I have developed a love for reading. When I was a little girl, I didn't like reading and I didn't want to read books at all. I began reading some of the young adult romances (the good ones that didn't have any sex in them) when I was in high school. Then in my early 20's, I enjoyed the Christian romances, that had a message of hope included with the romance as well.

Eventually I have grown to love reading the thicker books, with a lot of heart in them. One series I really enjoyed reading (and have re-read them) is the O'Malley Series by Dee Henderson. I just finished all the books. I think it's about the fourth or fifth time on some of them...as I would like to read them right before another book would come out.

As I said, I just finished re-reading them, and still have to say from Dee Henderson books those are my favorites. She has a few other books, but they haven't grasps me into the story like that series.

Anyway...now that I have had some fun reading for the past several weeks...I have decided to re-read another book, but this is a Christian living book. It is written by Priscilla Evans Shirer and entitled "A Jewel In His Crown." This book imprinted my life because it brought out something that my mom used to remind me as a little girl.

I would be outside playing in the yard or riding my bike and she would be on the porch and look up and ask, "Who's girl are you?" For a long time I would just say, "yours" or "Charles & Garnet Jayne's girl". But after I became a Christian I decided to answer this "Jesus' girl." Of course my mom being the wise woman that she is began teaching me exactly how Jesus' girl acts and should be treated. Of course, I didn't see this until later in my life and I'm amazed at how she did without me realizing what she was doing.

She has this phrase she would always end a conversation before heading to do any activity..."Remember whose girl you are." I remember once before heading to a school dance sponsored by the high school band. This was a rare occasion that I would even be going to a dance, as being a preacher's girl it was frowned upon to be seen dancing at a school dance. But since this dance was sponsored by the band, and I was apart of the band, I was able to go. I honestly had planned on dancing that night and I didn't care what was going to happen, but my wise mother (who probably knew what I was planning on doing) quietly before I got out of the car said, "remember whose girl you are." I rolled my eyes and said, "I know, I know." I'm not sure what my mom was thinking after she said it, but I know what God said to me. The whole night, I kept remembering "whose girl I was....and the whole night, I kept working away. My band director had told me to take a break and for about two minutes I walked into the school gym, only to walk right out and go back up to him and say to him, "I didn't come to dance, I came to work. I know others will want to have a good time and if that means I need to go ahead and put another shift in that's okay with me." So he put me in charge of getting the pizzas from one place to the other.

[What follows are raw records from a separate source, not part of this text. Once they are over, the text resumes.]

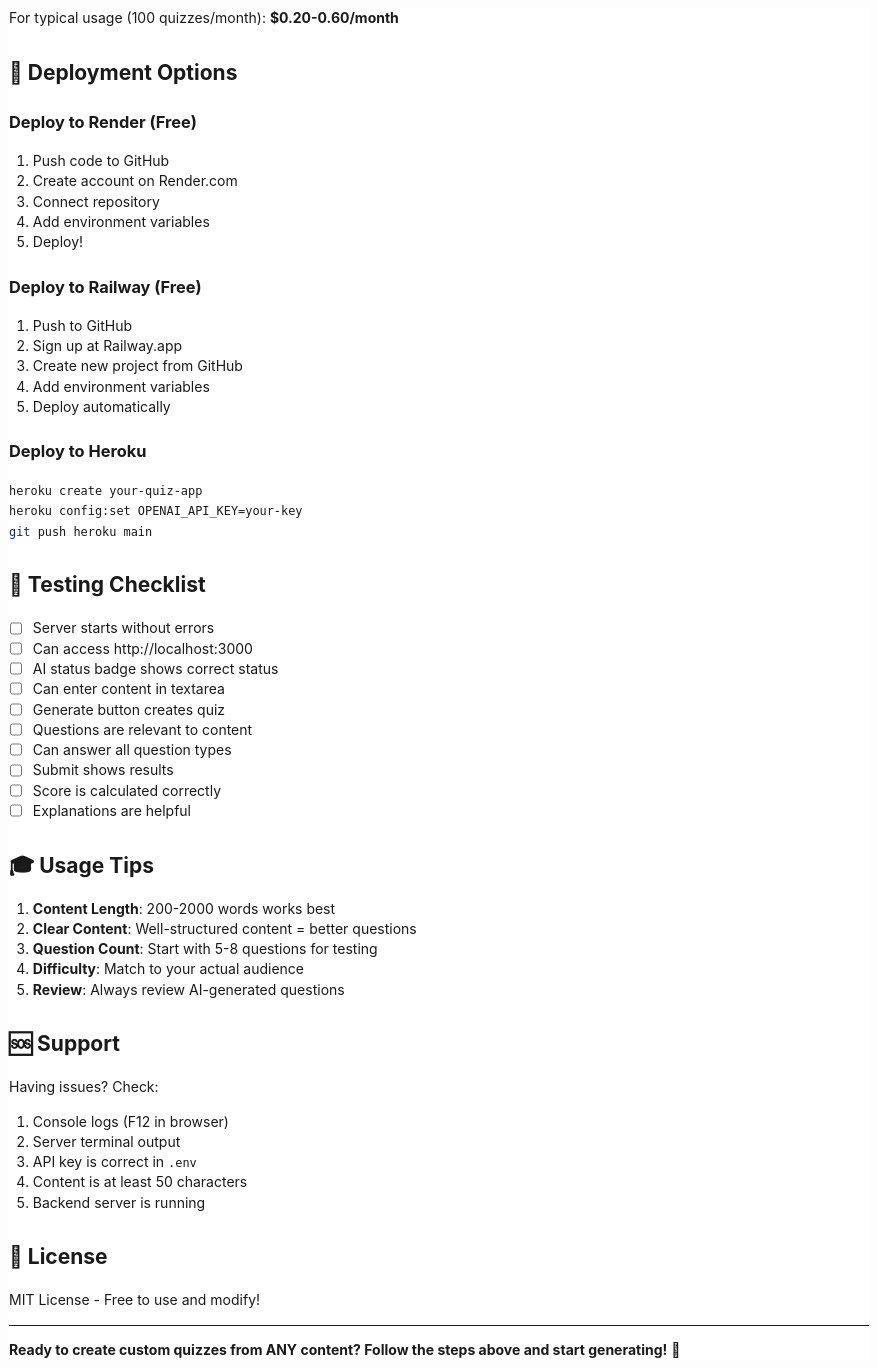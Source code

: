 For typical usage (100 quizzes/month): **$0.20-0.60/month**

## 🚀 Deployment Options

### Deploy to Render (Free)
1. Push code to GitHub
2. Create account on Render.com
3. Connect repository
4. Add environment variables
5. Deploy!

### Deploy to Railway (Free)
1. Push to GitHub
2. Sign up at Railway.app
3. Create new project from GitHub
4. Add environment variables
5. Deploy automatically

### Deploy to Heroku
```bash
heroku create your-quiz-app
heroku config:set OPENAI_API_KEY=your-key
git push heroku main
```

## 📝 Testing Checklist

- [ ] Server starts without errors
- [ ] Can access http://localhost:3000
- [ ] AI status badge shows correct status
- [ ] Can enter content in textarea
- [ ] Generate button creates quiz
- [ ] Questions are relevant to content
- [ ] Can answer all question types
- [ ] Submit shows results
- [ ] Score is calculated correctly
- [ ] Explanations are helpful

## 🎓 Usage Tips

1. **Content Length**: 200-2000 words works best
2. **Clear Content**: Well-structured content = better questions
3. **Question Count**: Start with 5-8 questions for testing
4. **Difficulty**: Match to your actual audience
5. **Review**: Always review AI-generated questions

## 🆘 Support

Having issues? Check:
1. Console logs (F12 in browser)
2. Server terminal output
3. API key is correct in `.env`
4. Content is at least 50 characters
5. Backend server is running

## 📄 License

MIT License - Free to use and modify!

---

**Ready to create custom quizzes from ANY content? Follow the steps above and start generating!** 🎉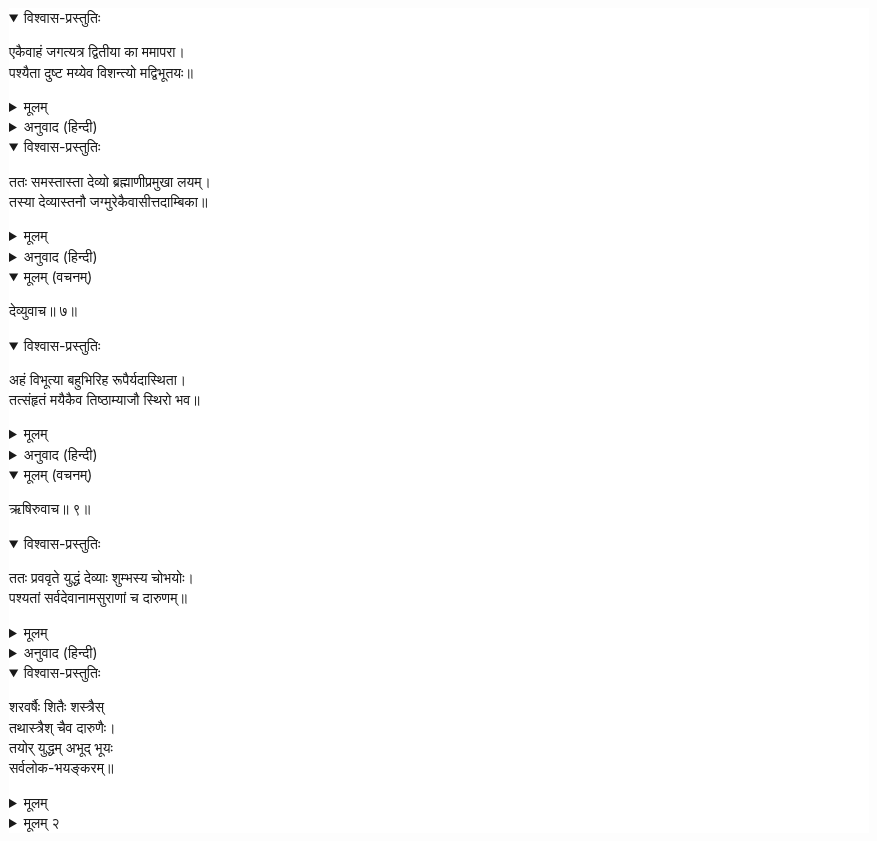 <details open><summary>विश्वास-प्रस्तुतिः</summary>

एकैवाहं जगत्यत्र द्वितीया का ममापरा।  
पश्यैता दुष्ट मय्येव विशन्त्यो मद्विभूतयः॥
</details>

<details><summary>मूलम्</summary></details>

<details><summary>अनुवाद (हिन्दी)</summary></details>

<details open><summary>विश्वास-प्रस्तुतिः</summary>

ततः समस्तास्ता देव्यो ब्रह्माणीप्रमुखा लयम्।  
तस्या देव्यास्तनौ जग्मुरेकैवासीत्तदाम्बिका॥
</details>

<details><summary>मूलम्</summary></details>

<details><summary>अनुवाद (हिन्दी)</summary></details>

<details open><summary>मूलम् (वचनम्)</summary>

देव्युवाच॥ ७॥
</details>

<details open><summary>विश्वास-प्रस्तुतिः</summary>

अहं विभूत्या बहुभिरिह रूपैर्यदास्थिता।  
तत्संहृतं मयैकैव तिष्ठाम्याजौ स्थिरो भव॥
</details>

<details><summary>मूलम्</summary></details>

<details><summary>अनुवाद (हिन्दी)</summary></details>

<details open><summary>मूलम् (वचनम्)</summary>

ऋषिरुवाच॥ ९॥
</details>

<details open><summary>विश्वास-प्रस्तुतिः</summary>

ततः प्रववृते युद्धं देव्याः शुम्भस्य चोभयोः।  
पश्यतां सर्वदेवानामसुराणां च दारुणम्॥
</details>

<details><summary>मूलम्</summary></details>

<details><summary>अनुवाद (हिन्दी)</summary></details>

<details open><summary>विश्वास-प्रस्तुतिः</summary>

शरवर्षैः शितैः शस्त्रैस्  
तथास्त्रैश् चैव दारुणैः।  
तयोर् युद्धम् अभूद् भूयः  
सर्वलोक-भयङ्करम्॥
</details>

<details><summary>मूलम्</summary></details>

<details><summary>मूलम् २</summary></details>
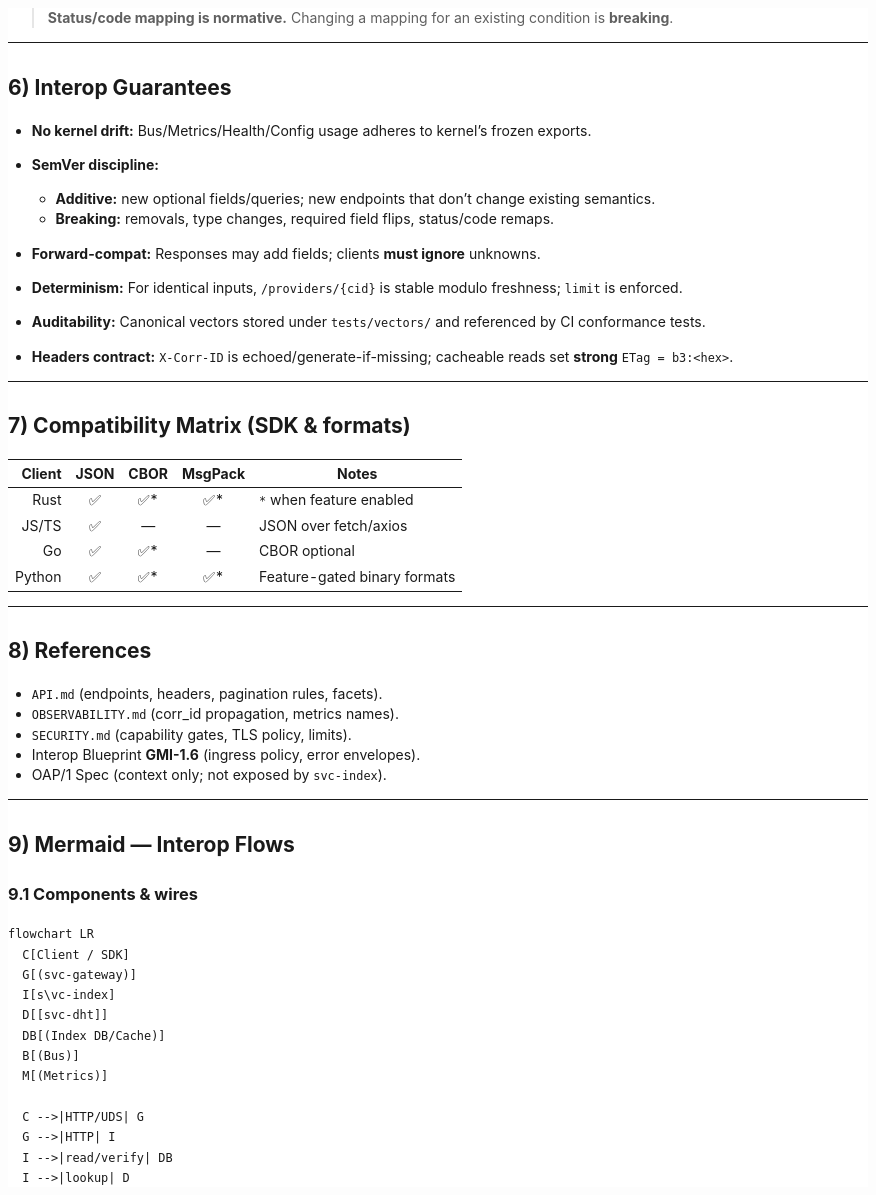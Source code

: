 > **Status/code mapping is normative.** Changing a mapping for an existing condition is **breaking**.

---

## 6) Interop Guarantees

* **No kernel drift:** Bus/Metrics/Health/Config usage adheres to kernel’s frozen exports.
* **SemVer discipline:**

  * **Additive:** new optional fields/queries; new endpoints that don’t change existing semantics.
  * **Breaking:** removals, type changes, required field flips, status/code remaps.
* **Forward-compat:** Responses may add fields; clients **must ignore** unknowns.
* **Determinism:** For identical inputs, `/providers/{cid}` is stable modulo freshness; `limit` is enforced.
* **Auditability:** Canonical vectors stored under `tests/vectors/` and referenced by CI conformance tests.
* **Headers contract:** `X-Corr-ID` is echoed/generate-if-missing; cacheable reads set **strong** `ETag = b3:<hex>`.

---

## 7) Compatibility Matrix (SDK & formats)

| Client | JSON | CBOR | MsgPack | Notes                        |
| -----: | :--: | :--: | :-----: | ---------------------------- |
|   Rust |   ✅  |  ✅*  |    ✅*   | `*` when feature enabled     |
|  JS/TS |   ✅  |   —  |    —    | JSON over fetch/axios        |
|     Go |   ✅  |  ✅*  |    —    | CBOR optional                |
| Python |   ✅  |  ✅*  |    ✅*   | Feature-gated binary formats |

---

## 8) References

* `API.md` (endpoints, headers, pagination rules, facets).
* `OBSERVABILITY.md` (corr_id propagation, metrics names).
* `SECURITY.md` (capability gates, TLS policy, limits).
* Interop Blueprint **GMI-1.6** (ingress policy, error envelopes).
* OAP/1 Spec (context only; not exposed by `svc-index`).

---

## 9) Mermaid — Interop Flows

### 9.1 Components & wires

```mermaid
flowchart LR
  C[Client / SDK]
  G[(svc-gateway)]
  I[s\vc-index]
  D[[svc-dht]]
  DB[(Index DB/Cache)]
  B[(Bus)]
  M[(Metrics)]

  C -->|HTTP/UDS| G
  G -->|HTTP| I
  I -->|read/verify| DB
  I -->|lookup| D
```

It ended up being a great night for me to learn that Jesus' girl does know how to act. She doesn't just do things because she wants to, but see the big picture. The picture of how royalty should act. The interesting thing is, I did not always choose the path of how royalty should be treated. There have been many times I have sat and prayed that God would watch over me because of a poor choice that was made by one of Jesus' girls.

So I have decided to re-read this book "A Jewel In His Crown" so that I would be able to implement some of these principles and be able to share them with some of those girls at church looking up to me.

We live in a society where a lot of children's parents don't go to church. They ship their kids there, and allow them to come, but there's not a lot of support at home. One of the things I cherish the most is my Christian heritage. Being raised in a Christian home is a wonderful experience. I couldn't imagine having to go through some of the experiences the girls who come to my church go through themselves. My two friends who work with the older junior church are getting this burden too. I think it's good that we are seeing a burden there, but knowing exactly what to do is the hard part.

I ask for your prayers...that we would be open to God's leading. We want to support these girls and show them how God sees them...as jewels in His crown. They should be treated as princesses, not crushed, broken, and abused (either physically, emotionally, or verbally).

Pray as I read this book again...that I will remember whose girl I am, and get back with the program of behaving like her.

Until next time...

2 comments:

marnmic said...

good thoughts!

marnmic said...

Oh yea, and one thing that has been a very hard lesson for me to learn...all "Christian" homes were not like ours. When I used to see people come week after week to church and I would get to know them, I am continually surprised at some things that go on in the home. The bashing of other Christians, the bashing of the pastor, snide comments made about so and so. Our home was not like that, and i'm so thankful, but when I got out into the real world, it was shocking to me, that all Christians homes were not the same as ours!